However, another part of me is trying to reach the market for entirely different reasons: not because I want to make a living doing what I think I do best, but because I want to tell some 'little yet important' stories. I want to have my say on relevant facts and opinions, to build or destroy a good, solid critique. All while trying to change the "little piece of world around us," mentioned by a young Emma Morley in David Nicholls' One Day.

Perhaps, this part of me is an incurable romantic: as such, it is intended to perish over time; you know, with the years of hunger and doubt that force Arturo Bandini to write his masterpiece, but convince the common writer to sell yet another article on the '10 best ways to promote yourself on Twitter.'

To prove that times have drastically changed, moreover, there was already the beautiful, captivating Nightcrawler by Dan Gilroy. With its sneaky, arrogant male protagonist, it framed the picture of a second Brave New World -- suggesting a clear vision of this fresh, disturbing run-gold made of envy and compromise, roughness and complacency.

We can find the same kind of attentive, intelligent portrait in the latest film by Noah Baumbach, While We're Young: a story about the passing of the torch between a couple of forty-somethings and one of twenty-somethings.
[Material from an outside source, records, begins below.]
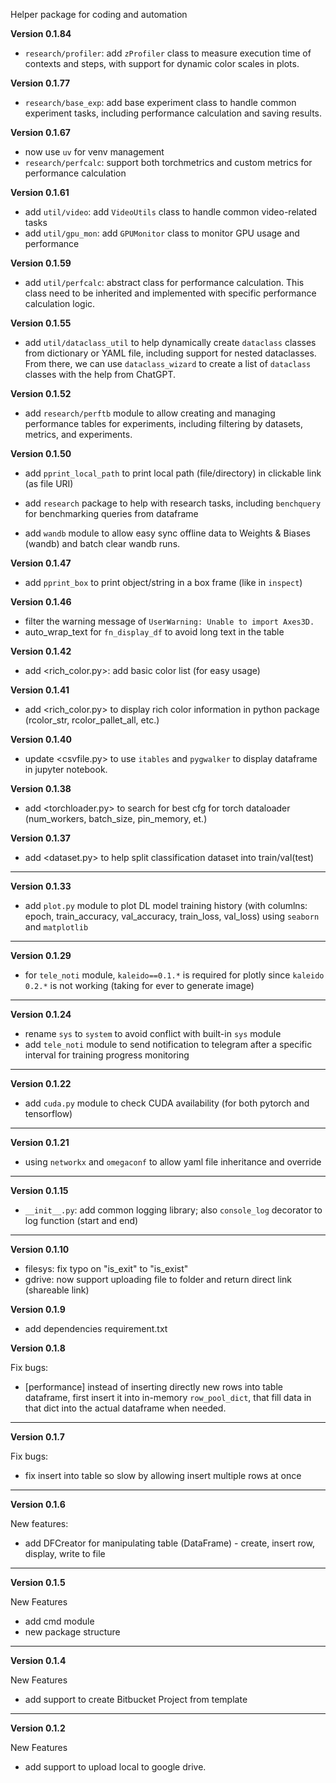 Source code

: Helper package for coding and automation

**Version 0.1.84**

+ `research/profiler`: add `zProfiler` class to measure execution time of contexts and steps, with support for dynamic color scales in plots.

**Version 0.1.77**

+ `research/base_exp`: add base experiment class to handle common experiment tasks, including performance calculation and saving results.

**Version 0.1.67**

+ now use `uv` for venv management
+ `research/perfcalc`: support both torchmetrics and custom metrics for performance calculation

**Version 0.1.61**

+ add `util/video`: add `VideoUtils` class to handle common video-related tasks
+ add `util/gpu_mon`: add `GPUMonitor` class to monitor GPU usage and performance

**Version 0.1.59**

+ add `util/perfcalc`: abstract class for performance calculation. This class need to be inherited and implemented with specific performance calculation logic.

**Version 0.1.55**

+ add `util/dataclass_util` to help dynamically create `dataclass` classes from dictionary or YAML file, including support for nested dataclasses. From there, we can use `dataclass_wizard` to create a list of `dataclass` classes with the help from ChatGPT.

**Version 0.1.52**

+ add `research/perftb` module to allow creating and managing performance tables for experiments, including filtering by datasets, metrics, and experiments.

**Version 0.1.50**

+ add `pprint_local_path` to print local path (file/directory) in clickable link (as file URI)

+ add `research` package to help with research tasks, including `benchquery` for benchmarking queries from dataframe
+ add `wandb` module to allow easy sync offline data to Weights & Biases (wandb) and batch clear wandb runs.

**Version 0.1.47**
+ add `pprint_box` to print object/string in a box frame (like in `inspect`)

**Version 0.1.46**
+ filter the warning message of `UserWarning: Unable to import Axes3D.`
+ auto_wrap_text for `fn_display_df` to avoid long text in the table

**Version 0.1.42**
+ add <rich_color.py>: add basic color list (for easy usage)

**Version 0.1.41**
+ add <rich_color.py> to display rich color information in <rich> python package (rcolor_str, rcolor_pallet_all, etc.)

**Version 0.1.40**

+  update <csvfile.py> to use `itables` and `pygwalker` to display dataframe in jupyter notebook.

**Version 0.1.38**

+  add <torchloader.py> to search for best cfg for torch dataloader (num_workers, batch_size, pin_memory, et.)

**Version 0.1.37**

+  add <dataset.py> to help split classification dataset into train/val(test)
---
**Version 0.1.33**

+ add `plot.py` module to plot DL model training history (with columlns: epoch, train_accuracy, val_accuracy, train_loss, val_loss) using `seaborn` and `matplotlib`
---
**Version 0.1.29**

+ for `tele_noti` module, `kaleido==0.1.*` is required for plotly since `kaleido 0.2.*` is not working (taking for ever to generate image)
---
**Version 0.1.24**

+ rename `sys` to `system` to avoid conflict with built-in `sys` module
+ add `tele_noti` module to send notification to telegram after a specific interval for training progress monitoring
---
**Version 0.1.22**

+ add `cuda.py` module to check CUDA availability (for both pytorch and tensorflow)
---
**Version 0.1.21**

+ using `networkx` and `omegaconf` to allow yaml file inheritance and override
---
**Version 0.1.15**

+ `__init__.py`: add common logging library; also `console_log` decorator to log function (start and end)

---

**Version 0.1.10**

+ filesys: fix typo on "is_exit" to "is_exist"
+ gdrive: now support uploading file to folder and return direct link (shareable link)

**Version 0.1.9**

+ add dependencies requirement.txt

**Version 0.1.8**

Fix bugs:

+ [performance] instead of inserting directly new rows into table dataframe, first insert it into in-memory `row_pool_dict`, that fill data in that dict into the actual dataframe when needed.

---

**Version 0.1.7**

Fix bugs:

+ fix insert into table so slow by allowing insert multiple rows at once

---

**Version 0.1.6**

New features:

+ add DFCreator for manipulating table (DataFrame) - create, insert row, display, write to file

---

**Version 0.1.5**

New Features

+ add cmd module
+ new package structure

---

**Version 0.1.4**

New Features

+ add support to create Bitbucket Project from template

---

**Version 0.1.2**

New Features

+ add support to upload local to google drive.
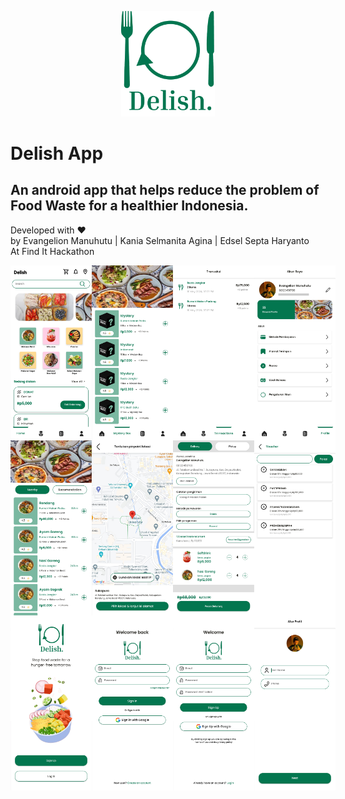 <p align="center">
  <img src="res/logo.png" alt="Alt text" width="150" height="fit" >
</p>

# Delish App
## An android app that helps reduce the problem of Food Waste for a healthier Indonesia.

Developed with ❤️
<br>by Evangelion Manuhutu | Kania Selmanita Agina | Edsel Septa Haryanto
<br>At Find It Hackathon

<div style="display:flex">
  <img src="res/home.png" width="130" height="280">
  <img src="res/mysterybox.png" width="130" height="280">
  <img src="res/transaction.png" width="130" height="280">
  <img src="res/userprofile.png" width="130" height="280">
</div>

<div style="display:flex">
  <img src="res/food_category.png" width="130" height="280">
  <img src="res/map_pinpoint.png" width="130" height="280">
  <img src="res/checkout.png" width="130" height="280">
  <img src="res/voucher.png" width="130" height="280">
</div>

<div style="display:flex">
  <img src="res/auth_page.png" width="130" height="280">
  <img src="res/login_page.png" width="130" height="280">
  <img src="res/signin_page.png" width="130" height="280">
  <img src="res/setup_user.png" width="130" height="280">
</div>


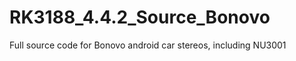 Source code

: RK3188_4.4.2_Source_Bonovo
==========================

Full source code for Bonovo android car stereos, including NU3001
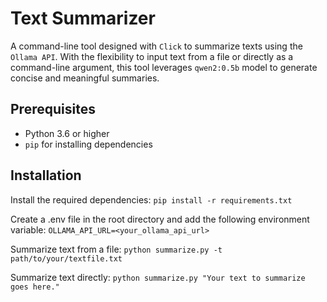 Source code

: # Text Summarizer

A command-line tool designed with `Click` to summarize texts using the `Ollama API`. With the flexibility to input text from a file or directly as a command-line argument, this tool leverages `qwen2:0.5b` model to generate concise and meaningful summaries.

## Prerequisites

- Python 3.6 or higher
- `pip` for installing dependencies

## Installation

Install the required dependencies:
`pip install -r requirements.txt`

Create a .env file in the root directory and add the following environment variable:
`OLLAMA_API_URL=<your_ollama_api_url>`

Summarize text from a file:
`python summarize.py -t path/to/your/textfile.txt`

Summarize text directly:
`python summarize.py "Your text to summarize goes here."`

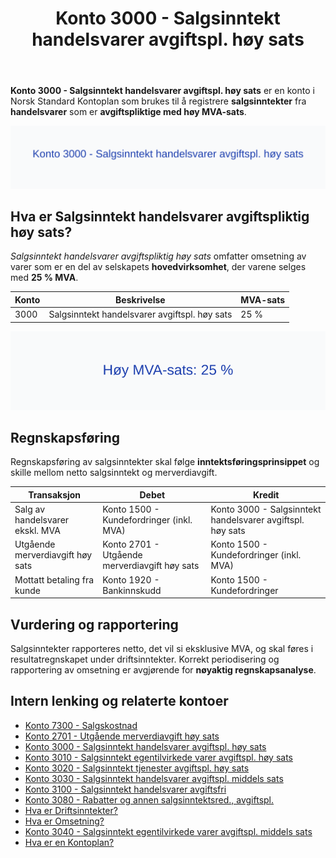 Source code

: ﻿---
title: "Konto 3000 - Salgsinntekt handelsvarer avgiftspl. høy sats"
seoTitle: "3000-salgsinntekt-handelsvarer-avgiftspl-hoy-sats"
meta_description: '**Konto 3000 - Salgsinntekt handelsvarer avgiftspl. høy sats** er en konto i Norsk Standard Kontoplan som brukes til å registrere **salgsinntekter** fra **han...'
slug: 3000-salgsinntekt-handelsvarer-avgiftspl-hoy-sats
type: blog
layout: pages/single
---

**Konto 3000 - Salgsinntekt handelsvarer avgiftspl. høy sats** er en konto i Norsk Standard Kontoplan som brukes til å registrere **salgsinntekter** fra **handelsvarer** som er **avgiftspliktige med høy MVA-sats**.

![Illustrasjon av konto 3000 Salgsinntekt handelsvarer avgiftspl. høy sats](3000-salgsinntekt-handelsvarer-avgiftspl-hoy-sats-image.svg)

## Hva er Salgsinntekt handelsvarer avgiftspliktig høy sats?

*Salgsinntekt handelsvarer avgiftspliktig høy sats* omfatter omsetning av varer som er en del av selskapets **hovedvirksomhet**, der varene selges med **25 % MVA**.

| Konto | Beskrivelse                                            | MVA-sats |
|-------|--------------------------------------------------------|----------|
| 3000  | Salgsinntekt handelsvarer avgiftspl. høy sats          | 25 %     |

![Høy MVA-sats 25 %](3000-mva-hoy-sats.svg)

## Regnskapsføring

Regnskapsføring av salgsinntekter skal følge **inntektsføringsprinsippet** og skille mellom netto salgsinntekt og merverdiavgift.

| Transaksjon                                 | Debet                                            | Kredit                                               |
|---------------------------------------------|--------------------------------------------------|------------------------------------------------------|
| Salg av handelsvarer ekskl. MVA             | Konto 1500 - Kundefordringer (inkl. MVA)          | Konto 3000 - Salgsinntekt handelsvarer avgiftspl. høy sats |
| Utgående merverdiavgift høy sats            | Konto 2701 - Utgående merverdiavgift høy sats     | Konto 1500 - Kundefordringer (inkl. MVA)             |
| Mottatt betaling fra kunde                  | Konto 1920 - Bankinnskudd                         | Konto 1500 - Kundefordringer                         |

## Vurdering og rapportering

Salgsinntekter rapporteres netto, det vil si eksklusive MVA, og skal føres i resultatregnskapet under driftsinntekter. Korrekt periodisering og rapportering av omsetning er avgjørende for **nøyaktig regnskapsanalyse**.

## Intern lenking og relaterte kontoer

* [Konto 7300 - Salgskostnad](/blogs/kontoplan/7300-salgskostnad "Konto 7300 - Salgskostnad")
* [Konto 2701 - Utgående merverdiavgift høy sats](/blogs/kontoplan/2701-utgaende-merverdiavgift-hoy-sats "Konto 2701 - Utgående merverdiavgift høy sats")
* [Konto 3000 - Salgsinntekt handelsvarer avgiftspl. høy sats](/blogs/kontoplan/3000-salgsinntekt-handelsvarer-avgiftspl-hoy-sats "Konto 3000 - Salgsinntekt handelsvarer avgiftspl. høy sats")
* [Konto 3010 - Salgsinntekt egentilvirkede varer avgiftspl. høy sats](/blogs/kontoplan/3010-salgsinntekt-egentilvirkede-varer-avgiftspl-hoy-sats "Konto 3010 - Salgsinntekt egentilvirkede varer avgiftspl. høy sats")
* [Konto 3020 - Salgsinntekt tjenester avgiftspl. høy sats](/blogs/kontoplan/3020-salgsinntekt-tjenester-avgiftspl-hoy-sats "Konto 3020 - Salgsinntekt tjenester avgiftspl. høy sats")
* [Konto 3030 - Salgsinntekt handelsvarer avgiftspl. middels sats](/blogs/kontoplan/3030-salgsinntekt-handelsvarer-avgiftspl-middels-sats "Konto 3030 - Salgsinntekt handelsvarer avgiftspl. middels sats")
* [Konto 3100 - Salgsinntekt handelsvarer avgiftsfri](/blogs/kontoplan/3100-salgsinntekt-handelsvarer-avgiftsfri "Konto 3100 - Salgsinntekt handelsvarer avgiftsfri")
* [Konto 3080 - Rabatter og annen salgsinntektsred., avgiftspl.](/blogs/kontoplan/3080-rabatter-og-annen-salgsinntektsred-avgiftspl "Konto 3080 - Rabatter og annen salgsinntektsred., avgiftspl.")
* [Hva er Driftsinntekter?](/blogs/regnskap/hva-er-driftsinntekter "Hva er Driftsinntekter? Komplett Guide til Driftsinntekter i Regnskap")
* [Hva er Omsetning?](/blogs/regnskap/hva-er-omsetning "Hva er Omsetning? Komplett Guide til Omsetning i Regnskap og Skatt")
* [Konto 3040 - Salgsinntekt egentilvirkede varer avgiftspl. middels sats](/blogs/kontoplan/3040-salgsinntekt-egentilvirkede-varer-avgiftspl-middels-sats "Konto 3040 - Salgsinntekt egentilvirkede varer avgiftspl. middels sats")
* [Hva er en Kontoplan?](/blogs/regnskap/hva-er-kontoplan "Hva er en Kontoplan? Komplett Guide til Kontoplaner i Norsk Regnskap")






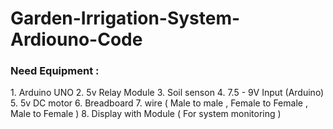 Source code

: # Garden-Irrigation-System-Ardiouno-Code

<h3>Need Equipment :</h3>
1. Arduino UNO
2. 5v Relay Module
3. Soil senson
4. 7.5 - 9V Input (Arduino)
5. 5v DC motor
6. Breadboard
7. wire ( Male to male , Female to Female , Male to Female )
8. Display with Module ( For system monitoring )
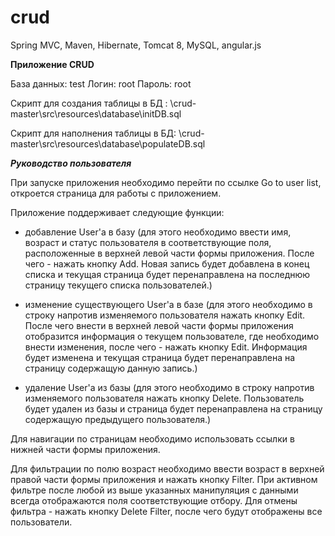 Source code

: # crud
Spring MVC, Maven, Hibernate, Tomcat 8, MySQL, angular.js

************Приложение CRUD************

База данных: test
Логин: 	     root
Пароль:      root

Скрипт для создания таблицы в БД  : \crud-master\src\resources\database\initDB.sql

Скрипт для наполнения таблицы в БД: \crud-master\src\resources\database\populateDB.sql


***********Руководство пользователя***********

При запуске приложения необходимо перейти по ссылке Go to user list, откроется страница для работы с приложением.

Приложение поддерживает следующие функции:
 - добавление User'a в базу (для этого необходимо ввести имя, возраст и статус пользователя в соответствующие поля, расположенные в верхней левой части формы приложения. После чего - нажать кнопку Add. Новая запись будет добавлена в конец списка и текущая страница будет перенаправлена на последнюю страницу текущего списка пользователей.)
	
 - изменение существующего User'a в базе (для этого необходимо в строку напротив изменяемого пользователя нажать кнопку Edit. После чего внести в верхней левой части формы приложения отобразится информация о текущем пользователе, где необходимо внести изменения, после чего - нажать кнопку Edit. Информация будет изменена и текущая страница будет перенаправлена на страницу содержащую данную запись.)

- удаление User'a из базы (для этого необходимо в строку напротив изменяемого пользователя нажать кнопку Delete. Пользователь будет удален из базы и страница будет перенаправлена на страницу содержащую предыдущего пользователя.)

Для навигации по страницам необходимо использовать ссылки в нижней части формы приложения.

Для фильтрации по полю возраст необходимо ввести возраст в верхней правой части формы приложения и нажать кнопку Filter.
При активном фильтре после любой из выше указанных манипуляция с данными всегда отображаются поля соответствующие отбору.
Для отмены фильтра - нажать кнопку Delete Filter, после чего будут отображены все пользователи.



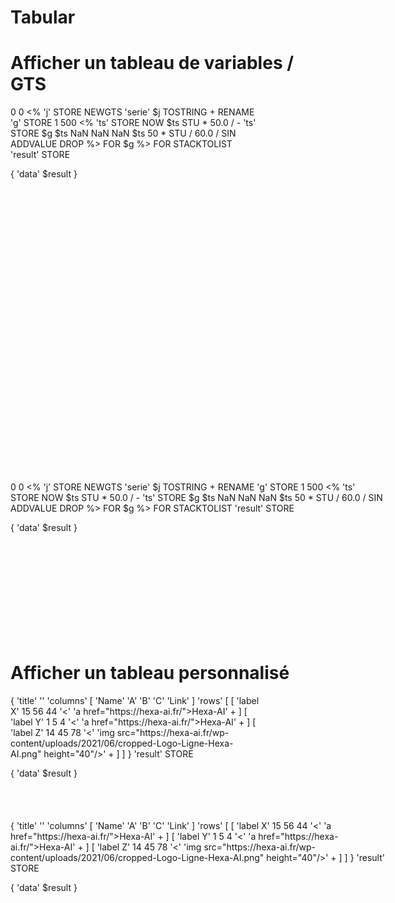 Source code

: # Tabular

# Afficher un tableau de variables / GTS

<div style="width: 400px; height:600px;">
<discovery-tile url="https://data.hexa-data.fr/api/v0/exec" type="tabular" chart-title="">
0 0 <% 'j' STORE
    NEWGTS 'serie' $j TOSTRING + RENAME 'g' STORE
    1 500 <%
    'ts' STORE
    NOW $ts STU * 50.0 / - 'ts' STORE
    $g $ts NaN NaN NaN $ts 50 * STU / 60.0 / SIN ADDVALUE DROP %> FOR
    $g
%> FOR STACKTOLIST 'result' STORE

{
    'data' $result
}
</discovery-tile>
</div>
<div style="min-height: 250px; width: 600px;">
<warp-view-editor url="https://data.hexa-data.fr/api/v0/exec" width-px=800 theme="dark" id="editor horizontal-layout="false" show-result="false" show-execute="false"> 
0 0 <% 'j' STORE
    NEWGTS 'serie' $j TOSTRING + RENAME 'g' STORE
    1 500 <%
    'ts' STORE
    NOW $ts STU * 50.0 / - 'ts' STORE
    $g $ts NaN NaN NaN $ts 50 * STU / 60.0 / SIN ADDVALUE DROP %> FOR
    $g
%> FOR STACKTOLIST 'result' STORE

{
    'data' $result
}
</warp-view-editor>
</div>

# Afficher un tableau personnalisé

<div style="width: 400px; height:200px;">
<discovery-tile url="https://data.hexa-data.fr/api/v0/exec" type="tabular" chart-title="">
{
    'title' ''
    'columns'  [ 'Name' 'A' 'B' 'C' 'Link' ]
    'rows' [
        [ 'label X' 15 56 44 '<' 'a href="https://hexa-ai.fr/">Hexa-AI</' + 'a>' + ]
        [ 'label Y' 1 5 4 '<' 'a href="https://hexa-ai.fr/">Hexa-AI</' + 'a>' + ]
        [ 'label Z' 14 45 78 '<' 'img src="https://hexa-ai.fr/wp-content/uploads/2021/06/cropped-Logo-Ligne-Hexa-AI.png" height="40"/>' + ]
    ]
} 'result' STORE

{
    'data' $result
}
</discovery-tile>
</div>
<div style="min-height: 250px; width:600px;">
<warp-view-editor url="https://data.hexa-data.fr/api/v0/exec" width-px=800 theme="dark" id="editor horizontal-layout="false" show-result="false" show-execute="false"> 
{
    'title' ''
    'columns'  [ 'Name' 'A' 'B' 'C' 'Link' ]
    'rows' [
        [ 'label X' 15 56 44 '<' 'a href="https://hexa-ai.fr/">Hexa-AI</' + 'a>' + ]
        [ 'label Y' 1 5 4 '<' 'a href="https://hexa-ai.fr/">Hexa-AI</' + 'a>' + ]
        [ 'label Z' 14 45 78 '<' 'img src="https://hexa-ai.fr/wp-content/uploads/2021/06/cropped-Logo-Ligne-Hexa-AI.png" height="40"/>' + ]
    ]
} 'result' STORE

{
    'data' $result
}
</warp-view-editor>
</div> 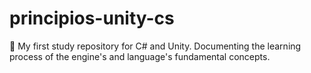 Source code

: # principios-unity-cs
🚀 My first study repository for C# and Unity. Documenting the learning process of the engine's and language's fundamental concepts.
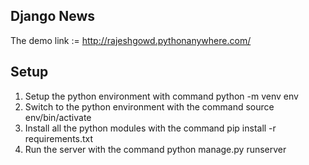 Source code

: 
## Django News

The demo link := http://rajeshgowd.pythonanywhere.com/

## Setup

1. Setup the python environment with command python -m venv env
2. Switch to the python environment with the command source env/bin/activate
3. Install all the python modules with the command pip install -r requirements.txt
4. Run the server with the command python manage.py runserver
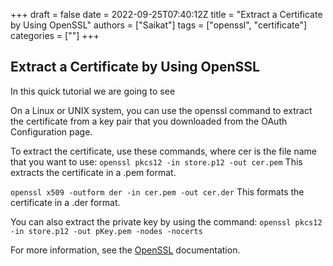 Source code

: +++ 
draft = false
date = 2022-09-25T07:40:12Z
title = "Extract a Certificate by Using OpenSSL"
authors = ["Saikat"]
tags = ["openssl", "certificate"]
categories = [""]
+++

## Extract a Certificate by Using OpenSSL

In this quick tutorial we are going to see 

On a Linux or UNIX system, you can use the openssl command to extract the certificate from a key pair that you downloaded from the OAuth Configuration page.

To extract the certificate, use these commands, where cer is the file name that you want to use:
`openssl pkcs12 -in store.p12 -out cer.pem`
This extracts the certificate in a .pem format.

`openssl x509 -outform der -in cer.pem -out cer.der`
This formats the certificate in a .der format.

You can also extract the private key by using the command:
`openssl pkcs12 -in store.p12 -out pKey.pem -nodes -nocerts`

For more information, see the [OpenSSL](https://www.openssl.org/docs/) documentation.
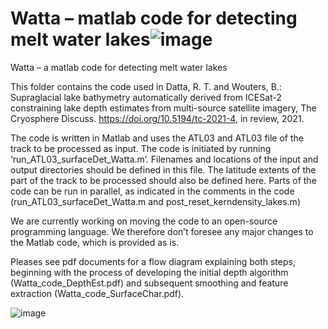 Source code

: # Watta – matlab code for detecting melt water lakes![image](https://user-images.githubusercontent.com/47567083/125211734-b15a6e00-e265-11eb-9048-7300971fcb65.png)

Watta – a matlab code for detecting melt water lakes

This folder contains the code used in Datta, R. T. and Wouters, B.: Supraglacial lake bathymetry automatically derived from ICESat-2 constraining lake depth estimates from multi-source satellite imagery, The Cryosphere Discuss. https://doi.org/10.5194/tc-2021-4, in review, 2021.

The code is written in Matlab and uses the ATL03 and ATL03 file of the track to be processed as input. The code is initiated by running ‘run_ATL03_surfaceDet_Watta.m’.  Filenames and locations of the input and output directories should be defined in this file. The latitude extents of the part of the track to be processed should also be defined here. Parts of the code can be run in parallel, as indicated in the comments in the code (run_ATL03_surfaceDet_Watta.m and post_reset_kerndensity_lakes.m) 

We are currently working on moving the code to an open-source programming language. We therefore don’t foresee any major changes to the Matlab code, which is provided as is.

Pleases see pdf documents for a flow diagram explaining both steps, beginning with the process of developing the initial depth algorithm (Watta_code_DepthEst.pdf) and subsequent smoothing and feature extraction (Watta_code_SurfaceChar.pdf).

![image](https://user-images.githubusercontent.com/47567083/125211749-c0412080-e265-11eb-9080-6ccd43374b59.png)
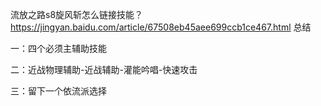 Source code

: 流放之路s8旋风斩怎么链接技能？https://jingyan.baidu.com/article/67508eb45aee699ccb1ce467.html
总结

一：四个必须主辅助技能

二：近战物理辅助-近战辅助-灌能吟唱-快速攻击

三：留下一个依流派选择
Working on this premise, Baumbach's forty-somethings (Ben Stiller and Naomi Watts) are self-centered, messy and perhaps not very bright, but still -- miraculously -- good, honest, somehow 'uncontaminated.' On the contrary, his twenty-somethings (Adam Driver and Amanda Seyfried) are called to deal with the mistakes and turmoil of the first couple. And these kids appear so well-adjusted, talented and confident (too much for living in an old world which misuses new technology), that it's kind of a relief when they show themselves for what they truly are: a considerable pair of cheaters.

In such market and times, it is increasingly difficult to make room for all those 'little yet important' stories I love. Nonetheless, the 87th Academy Awards ceremony was a happy revelation: for once, both 'big' stories (American Sniper, The Imitation Game, Selma, The Theory of Everything) and 'little' ones (Birdman, Boyhood, The Grand Budapest Hotel, Whiplash) dominated the awards.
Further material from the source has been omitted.